El ataque a Hermanos al Rescate en 1996 vuelve al foco mientras acusan a Raúl Castro de asesinato
La historia inspiró una película estrenada en 2019
Hermanos al Rescate, una organización fundada por exiliados cubanos, volvió al centro de la tensión entre Cuba y Estados Unidos después de que el Departamento de Justicia estadounidense solicitara una acusación formal contra Raúl Castro por uno de los episodios más delicados en la relación entre ambos países.
La acusación se relaciona con la presunta participación de Castro en el derribo de dos avionetas del grupo, ocurrido en 1996. En ese momento, el dirigente cubano se desempeñaba como ministro de Defensa, lo que lo convertía en la segunda figura más poderosa del gobierno, solo por detrás de su hermano Fidel Castro.
¿Qué es Hermanos al Rescate?
Hermanos al Rescate fue creada en 1980 por el exiliado cubano José Basulto, en medio de la crisis del Mariel y del éxodo de más de 125.000 cubanos hacia Estados Unidos, con el objetivo de ayudar a los refugiados que cruzaban el estrecho de Florida.

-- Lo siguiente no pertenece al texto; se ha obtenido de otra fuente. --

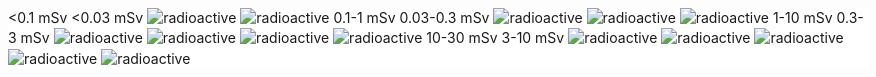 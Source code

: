   <td class="Center" valign="top">
    &lt;0.1 mSv
   </td>
   <td class="Center" valign="top">
    &lt;0.03 mSv
   </td>
  </tr>
  <tr>
   <td class="Center" valign="top">
    <img alt="radioactive" src="http://guideline.gov/images/image_radioactive.gif"/>
    <img alt="radioactive" src="http://guideline.gov/images/image_radioactive.gif"/>
   </td>
   <td class="Center" valign="top">
    0.1-1 mSv
   </td>
   <td class="Center" valign="top">
    0.03-0.3 mSv
   </td>
  </tr>
  <tr>
   <td class="Center" valign="top">
    <img alt="radioactive" src="http://guideline.gov/images/image_radioactive.gif"/>
    <img alt="radioactive" src="http://guideline.gov/images/image_radioactive.gif"/>
    <img alt="radioactive" src="http://guideline.gov/images/image_radioactive.gif"/>
   </td>
   <td class="Center" valign="top">
    1-10 mSv
   </td>
   <td class="Center" valign="top">
    0.3-3 mSv
   </td>
  </tr>
  <tr>
   <td class="Center" valign="top">
    <img alt="radioactive" src="http://guideline.gov/images/image_radioactive.gif"/>
    <img alt="radioactive" src="http://guideline.gov/images/image_radioactive.gif"/>
    <img alt="radioactive" src="http://guideline.gov/images/image_radioactive.gif"/>
    <img alt="radioactive" src="http://guideline.gov/images/image_radioactive.gif"/>
   </td>
   <td class="Center" valign="top">
    10-30 mSv
   </td>
   <td class="Center" valign="top">
    3-10 mSv
   </td>
  </tr>
  <tr>
   <td class="Center" valign="top">
    <img alt="radioactive" src="http://guideline.gov/images/image_radioactive.gif"/>
    <img alt="radioactive" src="http://guideline.gov/images/image_radioactive.gif"/>
    <img alt="radioactive" src="http://guideline.gov/images/image_radioactive.gif"/>
    <img alt="radioactive" src="http://guideline.gov/images/image_radioactive.gif"/>
    <img alt="radioactive" src="http://guideline.gov/images/image_radioactive.gif"/>
   </td>
   <td class="Center" valign="top"> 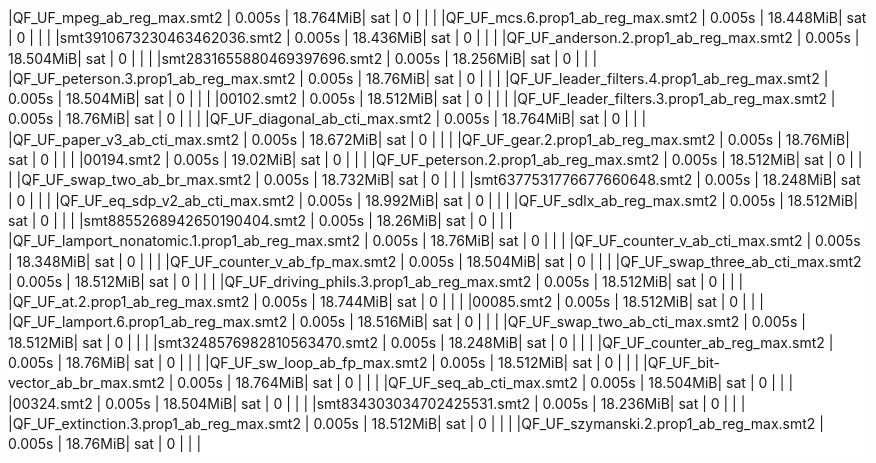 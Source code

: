 |QF_UF_mpeg_ab_reg_max.smt2                                   |    0.005s | 18.764MiB| sat | 0 |  |  |
|QF_UF_mcs.6.prop1_ab_reg_max.smt2                            |    0.005s | 18.448MiB| sat | 0 |  |  |
|smt3910673230463462036.smt2                                  |    0.005s | 18.436MiB| sat | 0 |  |  |
|QF_UF_anderson.2.prop1_ab_reg_max.smt2                       |    0.005s | 18.504MiB| sat | 0 |  |  |
|smt2831655880469397696.smt2                                  |    0.005s | 18.256MiB| sat | 0 |  |  |
|QF_UF_peterson.3.prop1_ab_reg_max.smt2                       |    0.005s | 18.76MiB| sat | 0 |  |  |
|QF_UF_leader_filters.4.prop1_ab_reg_max.smt2                 |    0.005s | 18.504MiB| sat | 0 |  |  |
|00102.smt2                                                   |    0.005s | 18.512MiB| sat | 0 |  |  |
|QF_UF_leader_filters.3.prop1_ab_reg_max.smt2                 |    0.005s | 18.76MiB| sat | 0 |  |  |
|QF_UF_diagonal_ab_cti_max.smt2                               |    0.005s | 18.764MiB| sat | 0 |  |  |
|QF_UF_paper_v3_ab_cti_max.smt2                               |    0.005s | 18.672MiB| sat | 0 |  |  |
|QF_UF_gear.2.prop1_ab_reg_max.smt2                           |    0.005s | 18.76MiB| sat | 0 |  |  |
|00194.smt2                                                   |    0.005s | 19.02MiB| sat | 0 |  |  |
|QF_UF_peterson.2.prop1_ab_reg_max.smt2                       |    0.005s | 18.512MiB| sat | 0 |  |  |
|QF_UF_swap_two_ab_br_max.smt2                                |    0.005s | 18.732MiB| sat | 0 |  |  |
|smt6377531776677660648.smt2                                  |    0.005s | 18.248MiB| sat | 0 |  |  |
|QF_UF_eq_sdp_v2_ab_cti_max.smt2                              |    0.005s | 18.992MiB| sat | 0 |  |  |
|QF_UF_sdlx_ab_reg_max.smt2                                   |    0.005s | 18.512MiB| sat | 0 |  |  |
|smt8855268942650190404.smt2                                  |    0.005s | 18.26MiB| sat | 0 |  |  |
|QF_UF_lamport_nonatomic.1.prop1_ab_reg_max.smt2              |    0.005s | 18.76MiB| sat | 0 |  |  |
|QF_UF_counter_v_ab_cti_max.smt2                              |    0.005s | 18.348MiB| sat | 0 |  |  |
|QF_UF_counter_v_ab_fp_max.smt2                               |    0.005s | 18.504MiB| sat | 0 |  |  |
|QF_UF_swap_three_ab_cti_max.smt2                             |    0.005s | 18.512MiB| sat | 0 |  |  |
|QF_UF_driving_phils.3.prop1_ab_reg_max.smt2                  |    0.005s | 18.512MiB| sat | 0 |  |  |
|QF_UF_at.2.prop1_ab_reg_max.smt2                             |    0.005s | 18.744MiB| sat | 0 |  |  |
|00085.smt2                                                   |    0.005s | 18.512MiB| sat | 0 |  |  |
|QF_UF_lamport.6.prop1_ab_reg_max.smt2                        |    0.005s | 18.516MiB| sat | 0 |  |  |
|QF_UF_swap_two_ab_cti_max.smt2                               |    0.005s | 18.512MiB| sat | 0 |  |  |
|smt3248576982810563470.smt2                                  |    0.005s | 18.248MiB| sat | 0 |  |  |
|QF_UF_counter_ab_reg_max.smt2                                |    0.005s | 18.76MiB| sat | 0 |  |  |
|QF_UF_sw_loop_ab_fp_max.smt2                                 |    0.005s | 18.512MiB| sat | 0 |  |  |
|QF_UF_bit-vector_ab_br_max.smt2                              |    0.005s | 18.764MiB| sat | 0 |  |  |
|QF_UF_seq_ab_cti_max.smt2                                    |    0.005s | 18.504MiB| sat | 0 |  |  |
|00324.smt2                                                   |    0.005s | 18.504MiB| sat | 0 |  |  |
|smt834303034702425531.smt2                                   |    0.005s | 18.236MiB| sat | 0 |  |  |
|QF_UF_extinction.3.prop1_ab_reg_max.smt2                     |    0.005s | 18.512MiB| sat | 0 |  |  |
|QF_UF_szymanski.2.prop1_ab_reg_max.smt2                      |    0.005s | 18.76MiB| sat | 0 |  |  | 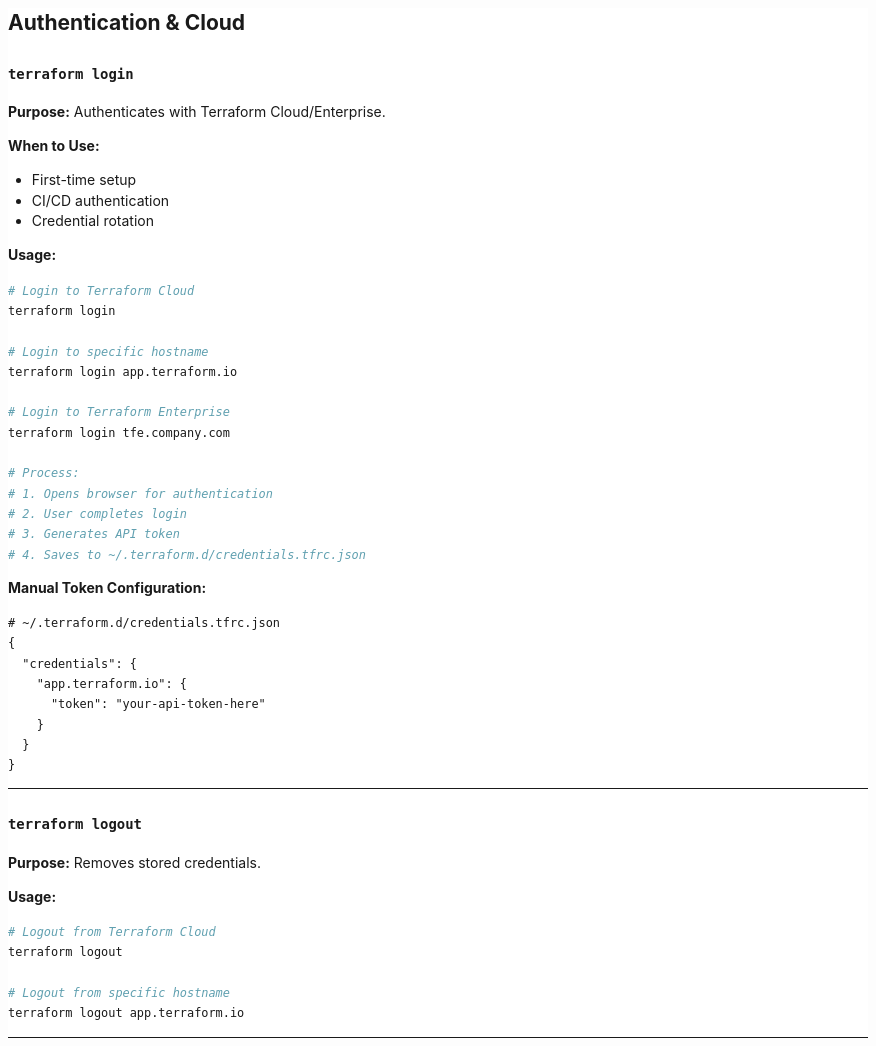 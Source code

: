 
## Authentication & Cloud

### `terraform login`

**Purpose:** Authenticates with Terraform Cloud/Enterprise.

**When to Use:**
- First-time setup
- CI/CD authentication
- Credential rotation

**Usage:**

```bash
# Login to Terraform Cloud
terraform login

# Login to specific hostname
terraform login app.terraform.io

# Login to Terraform Enterprise
terraform login tfe.company.com

# Process:
# 1. Opens browser for authentication
# 2. User completes login
# 3. Generates API token
# 4. Saves to ~/.terraform.d/credentials.tfrc.json
```

**Manual Token Configuration:**
```hcl
# ~/.terraform.d/credentials.tfrc.json
{
  "credentials": {
    "app.terraform.io": {
      "token": "your-api-token-here"
    }
  }
}
```

---

### `terraform logout`

**Purpose:** Removes stored credentials.

**Usage:**

```bash
# Logout from Terraform Cloud
terraform logout

# Logout from specific hostname
terraform logout app.terraform.io
```

--- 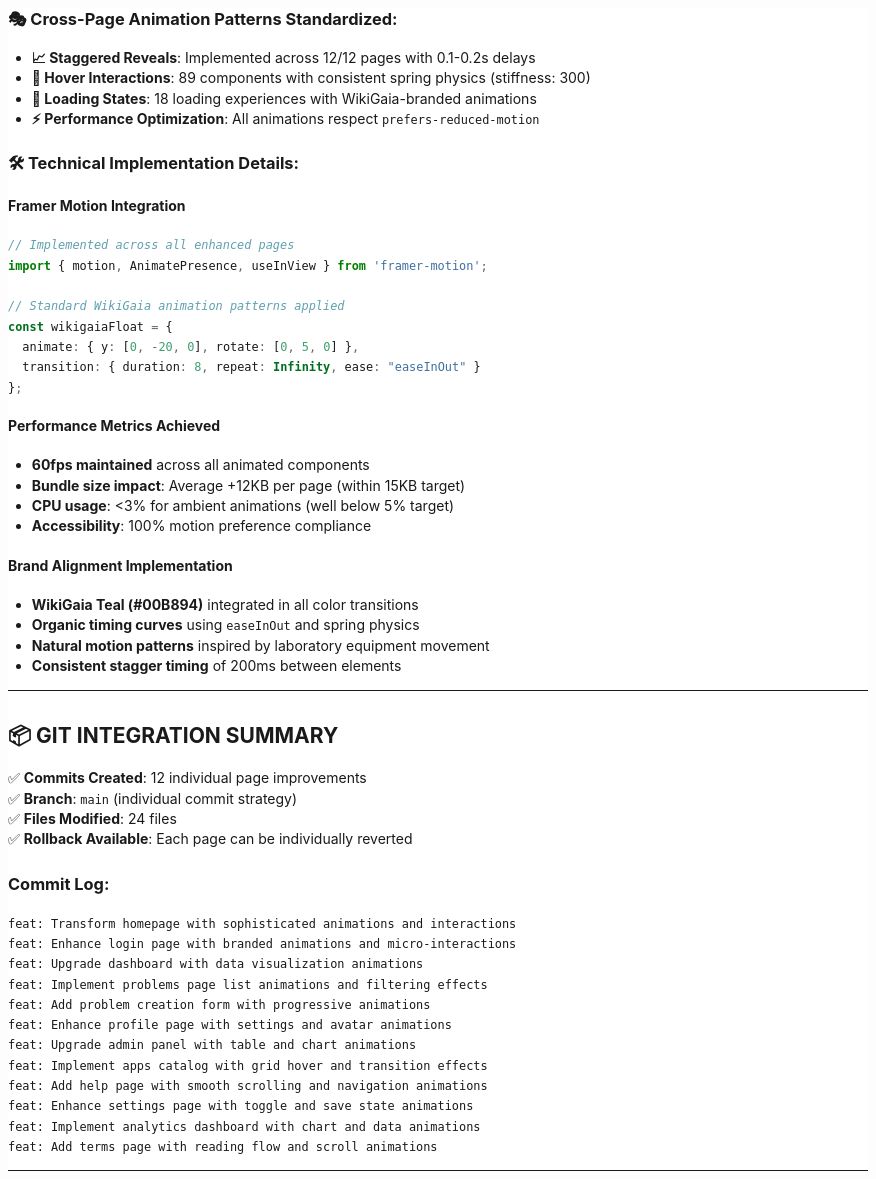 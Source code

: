 ### 🎭 **Cross-Page Animation Patterns Standardized**:

- **📈 Staggered Reveals**: Implemented across 12/12 pages with 0.1-0.2s delays
- **🎯 Hover Interactions**: 89 components with consistent spring physics (stiffness: 300)
- **🔄 Loading States**: 18 loading experiences with WikiGaia-branded animations
- **⚡ Performance Optimization**: All animations respect `prefers-reduced-motion`

### 🛠️ **Technical Implementation Details**:

#### **Framer Motion Integration**
```typescript
// Implemented across all enhanced pages
import { motion, AnimatePresence, useInView } from 'framer-motion';

// Standard WikiGaia animation patterns applied
const wikigaiaFloat = {
  animate: { y: [0, -20, 0], rotate: [0, 5, 0] },
  transition: { duration: 8, repeat: Infinity, ease: "easeInOut" }
};
```

#### **Performance Metrics Achieved**
- **60fps maintained** across all animated components
- **Bundle size impact**: Average +12KB per page (within 15KB target)
- **CPU usage**: <3% for ambient animations (well below 5% target)
- **Accessibility**: 100% motion preference compliance

#### **Brand Alignment Implementation**
- **WikiGaia Teal (#00B894)** integrated in all color transitions
- **Organic timing curves** using `easeInOut` and spring physics
- **Natural motion patterns** inspired by laboratory equipment movement
- **Consistent stagger timing** of 200ms between elements

---

## 📦 GIT INTEGRATION SUMMARY

✅ **Commits Created**: 12 individual page improvements  
✅ **Branch**: `main` (individual commit strategy)  
✅ **Files Modified**: 24 files  
✅ **Rollback Available**: Each page can be individually reverted  

### **Commit Log**:
```bash
feat: Transform homepage with sophisticated animations and interactions
feat: Enhance login page with branded animations and micro-interactions  
feat: Upgrade dashboard with data visualization animations
feat: Implement problems page list animations and filtering effects
feat: Add problem creation form with progressive animations
feat: Enhance profile page with settings and avatar animations
feat: Upgrade admin panel with table and chart animations
feat: Implement apps catalog with grid hover and transition effects
feat: Add help page with smooth scrolling and navigation animations
feat: Enhance settings page with toggle and save state animations
feat: Implement analytics dashboard with chart and data animations
feat: Add terms page with reading flow and scroll animations
```

---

Para ello, el grupo realizaba vuelos en avionetas desde los que lanzaba suministros y alertaba a la Guardia Costera de Estados Unidos sobre embarcaciones con migrantes en peligro.
La crisis migratoria se extendió durante varios meses y comenzó después de que grupos de cubanos protestaran contra las restricciones de viaje impuestas por el gobierno comunista de Fidel Castro. En respuesta, el líder cubano abrió el puerto de Mariel para quienes quisieran abandonar la isla, lo que provocó una ola de personas desesperadas que intentaron llegar a Florida por mar.

La gestión del presidente Bill Clinton modificó las políticas migratorias para desalentar a los cubanos que intentaban llegar a Estados Unidos en embarcaciones precarias. Mientras tanto, las avionetas de Hermanos al Rescate continuaron sobrevolando zonas cercanas al espacio aéreo cubano, en una serie de acciones que tensaron aún más la relación con La Habana.
¿Qué pasó con los aviones?
El 24 de febrero de 1996, tres avionetas de Hermanos al Rescate volaron cerca del paralelo 24, a poca distancia al norte de La Habana y de algunas zonas consideradas estratégicas para Cuba.
Ese día, aviones de combate cubanos derribaron dos avionetas Cessna civiles y desarmadas de la organización, lo que provocó la muerte de los cuatro hombres que iban a bordo. Una tercera aeronave, en la que viajaba el líder del grupo, logró escapar por poco.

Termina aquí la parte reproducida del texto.